Tim_FreeD · July 7, 2017, 6:11pm

I cannot filter your question.

2 very great guides on how to set up and harden pfSense, additionally to the video, including DNS leak protection, can be found here. He is not very verbose on why these settings are done but they are fully legit.

https://nguvu.org/pfsense/pfsense-2.3-setup/
https://nguvu.org/pfsense/pfsense-multi-vpn-wan/

shanedel · June 19, 2018, 6:53pm

Is it possible to do the opposite of a whole network VPN and only specify what devices should use the VPN?

MichaelLindman · June 19, 2018, 7:29pm

Yes, you can setup firewall rules in pfSense that specify the devices you want on the VPN and you can set the gateway for the rule to use in the advanced options:

Here is an example, the first rule allows local lan to specifc wan sites on the normal gateway and the second rule allows trusted devices set by the alias to use the VPN gateway.

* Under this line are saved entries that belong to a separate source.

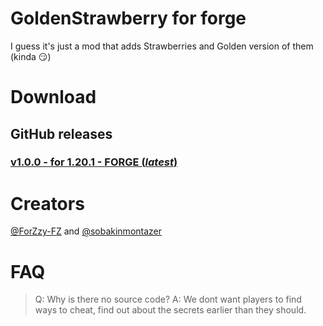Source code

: # GoldenStrawberry for forge
I guess it's just a mod that adds Strawberries and Golden version of them (kinda 😏)

# Download
## GitHub releases
### [v1.0.0 - for 1.20.1 - FORGE (*latest*)]()

# Creators
[@ForZzy-FZ](https://github.com/ForZzy-FZ) and
[@sobakinmontazer](https://github.com/sobakinmontazer)

# FAQ
> Q: Why is there no source code?
> A: We dont want players to find ways to cheat, find out about the secrets earlier than they should.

shanedel · June 19, 2018, 8:16pm

I have tried this and while I come out in the right place (Public IP wise), devices on different VLANS can no longer communicate with one another.
(Rule currently disabled)

Basically I just want all devices on only 1 VLAN to use to use the VPN.

Why does it default to the VPN gateway when nothing is specified in firewall rules? can this be changed so it uses the default WAN?

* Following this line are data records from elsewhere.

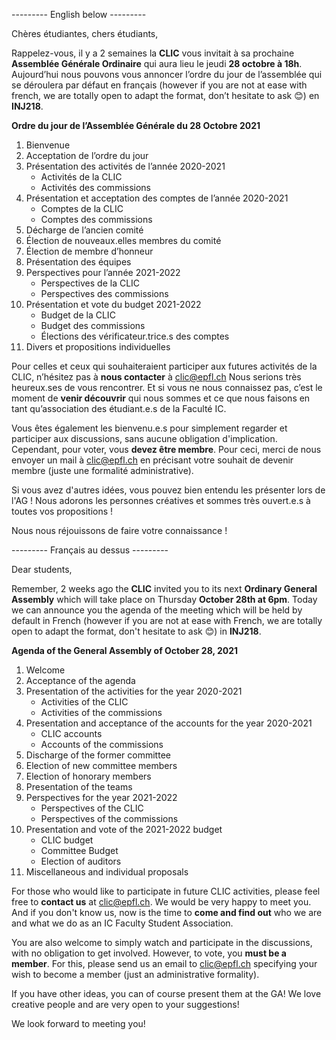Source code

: --------- English below ---------

Chères étudiantes, chers étudiants,

Rappelez-vous, il y a 2 semaines la **CLIC** vous invitait à sa prochaine **Assemblée Générale Ordinaire** qui aura lieu le jeudi **28 octobre à 18h**.
Aujourd’hui nous pouvons vous annoncer l’ordre du jour de l’assemblée qui se déroulera par défaut en français (however if you are not at ease with french, we are totally open to adapt the format, don’t hesitate to ask 😊) en **INJ218**.



**Ordre du jour de l’Assemblée Générale du 28 Octobre 2021**

1. Bienvenue
2. Acceptation de l’ordre du jour
3. Présentation des activités de l’année 2020-2021
    * Activités de la CLIC
    * Activités des commissions
4. Présentation et acceptation des comptes de l’année 2020-2021
    * Comptes de la CLIC
    * Comptes des commissions
5. Décharge de l’ancien comité
6. Élection de nouveaux.elles membres du comité
7. Élection de membre d’honneur
8. Présentation des équipes
9. Perspectives pour l’année 2021-2022
    * Perspectives de la CLIC
    * Perspectives des commissions
10. Présentation et vote du budget 2021-2022
    * Budget de la CLIC
    * Budget des commissions
    * Élections des vérificateur.trice.s des comptes
11. Divers et propositions individuelles



Pour celles et ceux qui souhaiteraient participer aux futures activités de la CLIC, n’hésitez pas à **nous contacter** à [clic@epfl.ch](clic@epfl.ch)
Nous serions très heureux.ses de vous rencontrer. Et si vous ne nous connaissez pas, c’est le moment de **venir découvrir** qui nous sommes et ce que nous faisons en tant qu’association des étudiant.e.s de la Faculté IC.

Vous êtes également les bienvenu.e.s pour simplement regarder et participer aux discussions, sans aucune obligation d'implication. Cependant, pour voter, vous **devez être membre**. Pour ceci, merci de nous envoyer un mail à [clic@epfl.ch](clic@epfl.ch) en précisant votre souhait de devenir membre (juste une formalité administrative).

Si vous avez d'autres idées, vous pouvez bien entendu les présenter lors de l'AG ! Nous adorons les personnes créatives et sommes très ouvert.e.s à toutes vos propositions !

Nous nous réjouissons de faire votre connaissance !


--------- Français au dessus ---------


Dear students,

Remember, 2 weeks ago the **CLIC** invited you to its next **Ordinary General Assembly** which will take place on Thursday **October 28th at 6pm**.
Today we can announce you the agenda of the meeting which will be held by default in French (however if you are not at ease with French, we are totally open to adapt the format, don't hesitate to ask 😊) in **INJ218**.


**Agenda of the General Assembly of October 28, 2021**

1. Welcome
2. Acceptance of the agenda
3. Presentation of the activities for the year 2020-2021
    * Activities of the CLIC
    * Activities of the commissions
4. Presentation and acceptance of the accounts for the year 2020-2021
    * CLIC accounts
    * Accounts of the commissions
5. Discharge of the former committee
6. Election of new committee members
7. Election of honorary members
8. Presentation of the teams
9. Perspectives for the year 2021-2022
    * Perspectives of the CLIC
    * Perspectives of the commissions
10. Presentation and vote of the 2021-2022 budget
    * CLIC budget
    * Committee Budget
    * Election of auditors
11. Miscellaneous and individual proposals


For those who would like to participate in future CLIC activities, please feel free to **contact us** at [clic@epfl.ch](clic@epfl.ch). We would be very happy to meet you. And if you don't know us, now is the time to **come and find out** who we are and what we do as an IC Faculty Student Association.

You are also welcome to simply watch and participate in the discussions, with no obligation to get involved. However, to vote, you **must be a member**. For this, please send us an email to [clic@epfl.ch](clic@epfl.ch) specifying your wish to become a member (just an administrative formality).

If you have other ideas, you can of course present them at the GA! We love creative people and are very open to your suggestions!

We look forward to meeting you!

MichaelLindman · June 19, 2018, 10:02pm

When you say the device can’t communicate with each other were you using ping? the disabled rule only allows TCP/UDP and ping uses the ICMP protocol and with that rule enabled pings to those deviecs will be blocked but TCP/UDP connections will still work.

Also a good apporch is to have an alias with all your local networks and have one rule for local networking and another for outbound with an inverse match on the alias so anything the first rule doesn’t catch will go to the second rule and be forwarded out through the gateway you set inside the rule.

How are your VLANs setup and are these all your firewall rules? you should have a seperate interface for each VLAN with its own set of firewall rules, from there you could set a rule from LAN net with the gateway as WAN_DHCP and a seperate rule on your VLAN interface with the gateway set as the VPN.

Dexter_Kane · June 19, 2018, 11:42pm

You need to a have rule for Internet traffic which uses the VPN gateway and a rule for local traffic which uses the default gateway.

The easiest was to do this is make an alias with all your local networks in it and then have an allow any to local (alias) rule using the default gateway and an allow any to not local (use the invert match check box) using the VPN gateway. Or any variation on that.